Friday Links

It’s been a while since we mentioned She-Hulk, the lawyer superhero. Above, you’ll see the cover of She-Hulk #8, published not so long ago in 2004.  Note that She-Hulk, clad in her lawyer attire and carrying her law books, finds herself on a crowded elevator with a number of heroes, including Howard the Duck and Matt Murdock (a blind lawyer who moonlights as the superhero Daredevil). We wonder if the occupants of that elevator are all traveling to She-Hulk’s law office as a part of the same case. If so, that is some litigation we would like to see.  (To see our previous coverage of She-Hulk, please see here, here, here, and here.).

Happy birthday to Walter Olson’s Overlawyered blog, which turns 13 years old this week, if you can believe it. Let us tell you something: that is quite an accomplishment.
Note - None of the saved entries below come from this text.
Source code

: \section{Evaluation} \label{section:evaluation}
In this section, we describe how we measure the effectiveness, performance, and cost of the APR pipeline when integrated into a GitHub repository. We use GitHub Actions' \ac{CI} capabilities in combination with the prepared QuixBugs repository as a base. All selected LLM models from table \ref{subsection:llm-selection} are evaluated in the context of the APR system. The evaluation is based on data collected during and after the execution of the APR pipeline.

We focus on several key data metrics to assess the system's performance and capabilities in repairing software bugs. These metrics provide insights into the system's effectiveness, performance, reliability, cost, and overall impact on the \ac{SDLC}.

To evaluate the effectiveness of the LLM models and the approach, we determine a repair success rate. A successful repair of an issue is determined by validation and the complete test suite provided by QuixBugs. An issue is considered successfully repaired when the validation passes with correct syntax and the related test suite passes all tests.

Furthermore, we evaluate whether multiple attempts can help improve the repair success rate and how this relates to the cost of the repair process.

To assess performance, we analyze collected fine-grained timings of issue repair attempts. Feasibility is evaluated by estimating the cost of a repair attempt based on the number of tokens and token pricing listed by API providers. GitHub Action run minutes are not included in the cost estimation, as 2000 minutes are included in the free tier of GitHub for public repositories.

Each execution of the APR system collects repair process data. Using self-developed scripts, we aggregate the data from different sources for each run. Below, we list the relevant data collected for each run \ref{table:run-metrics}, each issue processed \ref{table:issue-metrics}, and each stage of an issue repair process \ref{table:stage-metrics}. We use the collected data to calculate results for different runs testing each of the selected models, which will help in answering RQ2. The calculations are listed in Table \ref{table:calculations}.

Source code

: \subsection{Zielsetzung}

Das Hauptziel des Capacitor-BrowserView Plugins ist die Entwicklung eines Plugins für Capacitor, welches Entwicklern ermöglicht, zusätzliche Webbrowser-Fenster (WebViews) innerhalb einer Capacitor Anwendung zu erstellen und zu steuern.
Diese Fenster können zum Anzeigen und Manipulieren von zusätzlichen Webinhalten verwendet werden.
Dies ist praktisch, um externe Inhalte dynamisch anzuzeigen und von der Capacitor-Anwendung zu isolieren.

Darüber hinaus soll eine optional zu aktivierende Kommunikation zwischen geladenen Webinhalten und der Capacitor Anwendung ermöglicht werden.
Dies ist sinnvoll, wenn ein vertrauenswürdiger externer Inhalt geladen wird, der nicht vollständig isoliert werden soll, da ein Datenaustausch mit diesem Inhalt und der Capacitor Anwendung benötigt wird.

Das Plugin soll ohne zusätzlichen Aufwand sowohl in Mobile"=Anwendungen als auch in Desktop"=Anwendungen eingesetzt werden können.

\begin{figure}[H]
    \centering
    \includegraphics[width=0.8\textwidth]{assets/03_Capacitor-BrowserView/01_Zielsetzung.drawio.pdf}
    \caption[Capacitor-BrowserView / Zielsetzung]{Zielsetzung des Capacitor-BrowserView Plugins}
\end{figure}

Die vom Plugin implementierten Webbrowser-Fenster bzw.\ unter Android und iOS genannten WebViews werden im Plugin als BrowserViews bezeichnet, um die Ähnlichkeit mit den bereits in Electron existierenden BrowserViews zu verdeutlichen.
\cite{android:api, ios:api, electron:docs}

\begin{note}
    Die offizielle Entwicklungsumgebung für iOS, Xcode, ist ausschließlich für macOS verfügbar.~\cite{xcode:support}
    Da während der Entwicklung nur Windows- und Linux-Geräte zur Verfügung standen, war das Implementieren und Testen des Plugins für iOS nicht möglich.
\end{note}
In fact, we here at Abnormal Use were early readers of Overlawyered, and we can remember perusing its pages in the law school library in 2000. We wish Walter and the site our most sincere congratulations, and we must confess that we are now looking forward to our own site’s 13th birthday in January 2023.

It’s been a big week here at Abnormal Use and Gallivan, White, & Boyd, P.A. with us adding not one but two new partners into the mix in South Carolina.  We’d like to welcome Todd R. Davidson to our Greenville office and Curtis Ott to our Columbia office. Todd, with 23 years as a transactional attorney, joins our office’s Business and Commercial Group, while Curtis, with 20 years of experience litigating commercial, transportation and product liability cases, joins our Litigation Group.

We hope and trust that you had a fine and fun Fourth of July holiday this past week (despite the challenge of having the holiday fall on a weekday rather than the weekend!). To keep the celebration going, we direct you to The Charlotte Observer’s collection of photographs of the fireworks display from downtown Charlotte, North Carolina this past Wednesday evening. It was something to see. Check it out!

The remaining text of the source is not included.